From the entries below, return only the lines starting at the one that contains "A default formula" and ending at the one that contains "When activated, Tikhonov", exactly as they stand.

== Records supplied

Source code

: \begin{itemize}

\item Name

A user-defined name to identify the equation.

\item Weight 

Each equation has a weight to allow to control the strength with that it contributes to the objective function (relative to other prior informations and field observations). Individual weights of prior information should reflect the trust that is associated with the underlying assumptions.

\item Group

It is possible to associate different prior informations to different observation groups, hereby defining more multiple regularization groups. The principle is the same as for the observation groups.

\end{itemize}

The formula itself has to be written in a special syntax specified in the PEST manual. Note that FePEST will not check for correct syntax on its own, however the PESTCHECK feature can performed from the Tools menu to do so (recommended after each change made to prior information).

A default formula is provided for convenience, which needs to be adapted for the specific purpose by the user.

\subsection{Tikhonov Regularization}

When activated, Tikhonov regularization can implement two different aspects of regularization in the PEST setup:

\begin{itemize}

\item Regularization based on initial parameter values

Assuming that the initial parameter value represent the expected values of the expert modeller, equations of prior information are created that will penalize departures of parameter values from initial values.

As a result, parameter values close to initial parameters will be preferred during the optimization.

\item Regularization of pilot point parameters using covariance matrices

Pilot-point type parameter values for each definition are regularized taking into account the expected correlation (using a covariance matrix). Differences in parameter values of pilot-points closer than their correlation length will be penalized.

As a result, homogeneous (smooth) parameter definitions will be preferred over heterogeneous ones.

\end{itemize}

====

> [Exercise answer]
A default formula is provided for convenience, which needs to be adapted for the specific purpose by the user.

\subsection{Tikhonov Regularization}

When activated, Tikhonov regularization can implement two different aspects of regularization in the PEST setup:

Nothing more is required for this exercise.